YORUM | TARIK TOROS
Öfkeliyim.
Çok öfkeliyim.
Katille, tecavüzcüyle, uyuşturucu satıcısıyla mücadele yöntemi bellidir.
Suçun psikolojik ortamını ortadan kaldırır, etkin bir savaş götürürsünüz.
Yakalar adalete teslim eder takipçisi olursunuz.
Yakayı ele veren bir daha cüret edemez.
Yapılan işlemi gören başına gelecekleri bilir, ona göre kendine çekidüzen verir.
***
Karşınızda devlet varsa:
-Ortamı hazırlıyor,
-Azmettiricilik rolü üstleniyor,
-Elemanları yetiştirip besliyor, sahaya salıyor, ekipman temin ediyor,
-İşlenen ve işlenecek suçların önünü açıyor,
-Sonrasında polisi ve yargısıyla olayı örtbas ediyor,
-Tetikçinin sırtını sıvazlıyor, yenilerine yol veriyorsa…
İşiniz, işimiz çok zordur.
***
Haydut devlet, katil devlet, terör devleti, narko devlet, vs.
Hangi tanımı uygun buluyorsanız, alın kullanın.
Sonucu değiştiriyor mu?
Asıl ona bakılmalı.
***
Tüm dünya seyrederken…
Büyük fütursuzluk ve özgüvenle, cinayetlerin üzerine yeni cinayetler ekleniyorsa…
“Kazanacağız, mutlaka kazanacağız” bir slogan olarak kalır.
Karşınızda devlet var ve “ulusal/uluslararası” tüm gücüyle bastırıyor.
Umutsuzluk pompalamak istemem.
Manzara şu:
Gangster, silahını çekmiş alnınıza dayamıyor.
“Tak tak tak” saydırıyor, delik deşik ediyor.
***
Deniz Poyraz, 38 yaşında genç bir kadındı.

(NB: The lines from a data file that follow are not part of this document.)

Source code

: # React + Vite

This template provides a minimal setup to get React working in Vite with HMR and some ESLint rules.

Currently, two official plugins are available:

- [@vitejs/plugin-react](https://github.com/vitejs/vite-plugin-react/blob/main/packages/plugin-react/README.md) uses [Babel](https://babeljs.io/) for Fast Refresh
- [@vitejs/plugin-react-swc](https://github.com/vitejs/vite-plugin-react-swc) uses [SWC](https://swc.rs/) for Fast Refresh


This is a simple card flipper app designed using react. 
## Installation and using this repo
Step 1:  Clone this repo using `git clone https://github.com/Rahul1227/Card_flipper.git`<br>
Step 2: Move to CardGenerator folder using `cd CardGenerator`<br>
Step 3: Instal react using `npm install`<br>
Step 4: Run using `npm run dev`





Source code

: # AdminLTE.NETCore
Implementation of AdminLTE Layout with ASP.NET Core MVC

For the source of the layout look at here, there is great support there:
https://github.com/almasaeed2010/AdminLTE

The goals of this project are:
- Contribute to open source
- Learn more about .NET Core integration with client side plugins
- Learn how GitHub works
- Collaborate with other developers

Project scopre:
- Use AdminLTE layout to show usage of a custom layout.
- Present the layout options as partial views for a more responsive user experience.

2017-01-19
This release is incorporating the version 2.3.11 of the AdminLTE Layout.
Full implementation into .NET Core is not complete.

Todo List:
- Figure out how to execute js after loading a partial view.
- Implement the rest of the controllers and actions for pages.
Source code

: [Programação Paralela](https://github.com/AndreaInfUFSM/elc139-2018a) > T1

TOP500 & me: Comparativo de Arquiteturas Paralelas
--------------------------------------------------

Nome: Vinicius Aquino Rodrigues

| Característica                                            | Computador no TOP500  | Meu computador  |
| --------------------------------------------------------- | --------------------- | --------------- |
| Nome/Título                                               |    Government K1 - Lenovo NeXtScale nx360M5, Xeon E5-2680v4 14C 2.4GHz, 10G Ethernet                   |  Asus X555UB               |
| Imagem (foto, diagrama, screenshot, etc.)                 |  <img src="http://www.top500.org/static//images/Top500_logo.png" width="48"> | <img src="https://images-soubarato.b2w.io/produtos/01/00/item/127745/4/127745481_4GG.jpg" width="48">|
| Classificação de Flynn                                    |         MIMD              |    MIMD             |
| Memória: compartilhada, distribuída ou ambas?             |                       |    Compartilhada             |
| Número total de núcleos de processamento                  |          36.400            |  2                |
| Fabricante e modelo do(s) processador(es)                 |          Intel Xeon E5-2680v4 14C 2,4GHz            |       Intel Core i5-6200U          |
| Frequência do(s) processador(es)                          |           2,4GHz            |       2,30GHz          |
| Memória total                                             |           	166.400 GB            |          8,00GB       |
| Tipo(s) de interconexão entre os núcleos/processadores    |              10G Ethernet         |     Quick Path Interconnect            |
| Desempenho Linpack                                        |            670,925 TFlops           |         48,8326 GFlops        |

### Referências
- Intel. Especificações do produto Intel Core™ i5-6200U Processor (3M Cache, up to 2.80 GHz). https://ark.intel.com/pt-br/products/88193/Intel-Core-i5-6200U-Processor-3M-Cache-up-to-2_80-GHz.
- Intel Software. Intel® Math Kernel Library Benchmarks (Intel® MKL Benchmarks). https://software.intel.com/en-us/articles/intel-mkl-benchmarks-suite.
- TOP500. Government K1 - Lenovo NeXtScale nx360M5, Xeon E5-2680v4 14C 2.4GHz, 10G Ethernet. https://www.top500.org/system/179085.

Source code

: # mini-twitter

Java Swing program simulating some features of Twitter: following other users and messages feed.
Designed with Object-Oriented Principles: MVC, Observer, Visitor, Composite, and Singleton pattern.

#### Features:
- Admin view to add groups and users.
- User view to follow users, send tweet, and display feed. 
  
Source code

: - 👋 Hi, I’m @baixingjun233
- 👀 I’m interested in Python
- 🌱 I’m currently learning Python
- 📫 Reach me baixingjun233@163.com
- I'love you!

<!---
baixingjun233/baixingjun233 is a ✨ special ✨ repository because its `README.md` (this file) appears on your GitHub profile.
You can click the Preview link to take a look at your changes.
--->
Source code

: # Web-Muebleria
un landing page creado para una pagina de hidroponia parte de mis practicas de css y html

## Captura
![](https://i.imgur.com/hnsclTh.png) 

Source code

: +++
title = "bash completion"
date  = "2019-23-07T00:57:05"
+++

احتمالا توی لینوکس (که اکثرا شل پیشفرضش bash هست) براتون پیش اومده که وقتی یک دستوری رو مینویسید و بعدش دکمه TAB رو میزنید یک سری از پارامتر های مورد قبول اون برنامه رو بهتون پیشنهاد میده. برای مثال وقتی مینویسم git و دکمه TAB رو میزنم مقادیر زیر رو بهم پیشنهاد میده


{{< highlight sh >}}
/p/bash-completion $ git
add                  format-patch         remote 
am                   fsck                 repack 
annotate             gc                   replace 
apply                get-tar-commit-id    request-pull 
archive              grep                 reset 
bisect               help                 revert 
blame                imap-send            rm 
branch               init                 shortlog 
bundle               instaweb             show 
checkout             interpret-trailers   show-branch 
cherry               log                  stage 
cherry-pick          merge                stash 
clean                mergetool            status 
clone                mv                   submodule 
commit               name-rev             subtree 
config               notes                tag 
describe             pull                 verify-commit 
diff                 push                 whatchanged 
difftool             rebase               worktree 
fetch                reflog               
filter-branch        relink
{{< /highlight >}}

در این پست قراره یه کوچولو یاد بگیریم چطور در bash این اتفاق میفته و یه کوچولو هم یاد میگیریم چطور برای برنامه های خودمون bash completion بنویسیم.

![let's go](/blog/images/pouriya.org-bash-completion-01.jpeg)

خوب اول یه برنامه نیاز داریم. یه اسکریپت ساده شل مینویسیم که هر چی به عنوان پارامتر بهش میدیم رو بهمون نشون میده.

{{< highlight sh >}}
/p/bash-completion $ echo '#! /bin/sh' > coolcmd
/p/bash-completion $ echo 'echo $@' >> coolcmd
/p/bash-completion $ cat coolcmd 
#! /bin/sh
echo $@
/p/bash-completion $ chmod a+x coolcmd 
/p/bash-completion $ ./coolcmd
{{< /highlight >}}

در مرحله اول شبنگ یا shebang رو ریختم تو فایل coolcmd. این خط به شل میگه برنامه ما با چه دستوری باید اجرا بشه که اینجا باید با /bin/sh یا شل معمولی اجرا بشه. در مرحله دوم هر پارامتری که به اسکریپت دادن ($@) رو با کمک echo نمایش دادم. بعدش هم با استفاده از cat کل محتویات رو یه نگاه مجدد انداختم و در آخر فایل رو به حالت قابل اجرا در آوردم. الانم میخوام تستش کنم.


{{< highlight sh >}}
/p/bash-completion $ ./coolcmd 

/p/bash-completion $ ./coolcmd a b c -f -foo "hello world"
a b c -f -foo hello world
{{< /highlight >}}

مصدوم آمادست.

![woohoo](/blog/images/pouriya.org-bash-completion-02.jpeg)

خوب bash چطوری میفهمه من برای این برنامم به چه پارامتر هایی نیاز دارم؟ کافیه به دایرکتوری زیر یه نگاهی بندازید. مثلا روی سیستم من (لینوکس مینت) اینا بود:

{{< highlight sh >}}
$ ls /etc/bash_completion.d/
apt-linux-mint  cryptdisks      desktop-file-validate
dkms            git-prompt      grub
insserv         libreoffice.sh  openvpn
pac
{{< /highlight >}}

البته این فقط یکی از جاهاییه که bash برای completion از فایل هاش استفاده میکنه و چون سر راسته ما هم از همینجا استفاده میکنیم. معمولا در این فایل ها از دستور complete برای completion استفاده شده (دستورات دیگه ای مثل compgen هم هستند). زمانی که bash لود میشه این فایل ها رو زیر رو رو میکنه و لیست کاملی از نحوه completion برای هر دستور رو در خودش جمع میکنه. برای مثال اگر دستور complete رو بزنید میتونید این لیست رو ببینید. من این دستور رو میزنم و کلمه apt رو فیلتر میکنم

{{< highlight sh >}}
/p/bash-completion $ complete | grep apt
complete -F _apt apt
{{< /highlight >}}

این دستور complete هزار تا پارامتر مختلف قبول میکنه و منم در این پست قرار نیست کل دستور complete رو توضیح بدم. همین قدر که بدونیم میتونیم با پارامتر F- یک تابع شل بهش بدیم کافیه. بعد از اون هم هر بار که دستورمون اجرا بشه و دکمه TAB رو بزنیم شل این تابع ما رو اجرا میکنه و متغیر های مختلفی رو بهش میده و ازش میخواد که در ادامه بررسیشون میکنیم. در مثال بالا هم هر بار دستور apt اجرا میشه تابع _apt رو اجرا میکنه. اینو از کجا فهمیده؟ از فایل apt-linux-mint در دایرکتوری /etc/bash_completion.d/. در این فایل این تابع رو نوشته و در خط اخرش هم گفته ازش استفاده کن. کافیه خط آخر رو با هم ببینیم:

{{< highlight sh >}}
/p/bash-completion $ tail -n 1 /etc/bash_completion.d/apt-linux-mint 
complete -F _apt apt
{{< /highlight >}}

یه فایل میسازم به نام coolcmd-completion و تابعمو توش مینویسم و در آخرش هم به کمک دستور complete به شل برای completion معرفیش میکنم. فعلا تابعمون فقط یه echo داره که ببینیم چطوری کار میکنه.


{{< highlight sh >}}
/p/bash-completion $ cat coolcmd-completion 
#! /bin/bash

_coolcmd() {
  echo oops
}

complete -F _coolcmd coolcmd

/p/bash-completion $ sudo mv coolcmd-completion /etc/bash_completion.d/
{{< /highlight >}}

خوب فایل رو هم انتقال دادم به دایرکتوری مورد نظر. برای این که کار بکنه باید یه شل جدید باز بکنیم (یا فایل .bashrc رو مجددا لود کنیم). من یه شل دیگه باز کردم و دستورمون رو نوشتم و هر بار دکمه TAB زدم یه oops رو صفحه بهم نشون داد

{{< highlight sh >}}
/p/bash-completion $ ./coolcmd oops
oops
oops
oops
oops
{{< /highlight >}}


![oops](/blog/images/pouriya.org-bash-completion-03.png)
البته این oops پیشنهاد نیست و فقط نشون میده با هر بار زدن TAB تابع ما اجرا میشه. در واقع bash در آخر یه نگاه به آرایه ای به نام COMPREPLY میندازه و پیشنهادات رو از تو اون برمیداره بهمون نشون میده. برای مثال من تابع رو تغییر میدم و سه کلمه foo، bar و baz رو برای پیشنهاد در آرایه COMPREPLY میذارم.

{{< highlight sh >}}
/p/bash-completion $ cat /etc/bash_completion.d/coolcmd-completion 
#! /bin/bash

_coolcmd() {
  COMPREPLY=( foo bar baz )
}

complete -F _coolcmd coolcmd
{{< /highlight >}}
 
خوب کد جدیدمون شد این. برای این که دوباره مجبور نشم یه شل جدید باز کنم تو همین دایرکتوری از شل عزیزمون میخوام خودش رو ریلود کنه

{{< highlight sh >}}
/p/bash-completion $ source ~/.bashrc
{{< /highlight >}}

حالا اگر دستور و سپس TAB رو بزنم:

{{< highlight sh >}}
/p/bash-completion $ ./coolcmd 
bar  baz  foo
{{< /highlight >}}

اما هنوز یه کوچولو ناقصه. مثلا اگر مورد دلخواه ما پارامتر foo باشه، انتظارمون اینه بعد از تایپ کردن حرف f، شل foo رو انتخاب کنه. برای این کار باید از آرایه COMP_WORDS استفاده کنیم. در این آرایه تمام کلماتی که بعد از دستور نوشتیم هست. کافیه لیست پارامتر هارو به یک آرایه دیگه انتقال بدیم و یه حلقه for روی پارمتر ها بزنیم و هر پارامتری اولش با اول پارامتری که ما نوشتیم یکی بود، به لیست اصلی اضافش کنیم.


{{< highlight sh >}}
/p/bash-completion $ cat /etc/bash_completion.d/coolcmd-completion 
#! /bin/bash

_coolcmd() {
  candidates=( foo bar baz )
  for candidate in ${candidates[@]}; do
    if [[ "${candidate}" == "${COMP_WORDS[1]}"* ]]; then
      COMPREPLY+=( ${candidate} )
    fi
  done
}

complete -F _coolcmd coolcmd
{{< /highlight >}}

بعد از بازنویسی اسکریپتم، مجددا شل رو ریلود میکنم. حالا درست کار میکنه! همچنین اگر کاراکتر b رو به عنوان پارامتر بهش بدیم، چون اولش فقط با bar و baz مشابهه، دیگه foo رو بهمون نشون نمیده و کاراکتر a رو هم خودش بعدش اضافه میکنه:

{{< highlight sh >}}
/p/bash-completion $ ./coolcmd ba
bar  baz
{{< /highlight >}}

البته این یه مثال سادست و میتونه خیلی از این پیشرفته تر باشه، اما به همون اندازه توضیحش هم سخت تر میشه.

Mardin’den göçmüşler İzmir’e.
Anne Fehime Poyraz, 9 çocuğundan 3’ü cezaevinde:
-Eşim, ailem, amcalarım, akrabalarım ve herkes, devletten 30 senedir işkence görüyor.
1994’te evleri basılmış, 6 aylık oğlu Fehmi’nin burnu kırılmış:
-Polis, “O yılanın yavrusudur, büyüdü mü o da bizi sokacak” diyerek, çocuğumu hastaneye götürmedi.
27 sene sonra, kızı Deniz bu kadar şanslı değildi:
-Gidip, kara gözlümü gördüm. Başından, göğsünden vurmuşlar. Kanlar içindeki kızımın alnından öptüm.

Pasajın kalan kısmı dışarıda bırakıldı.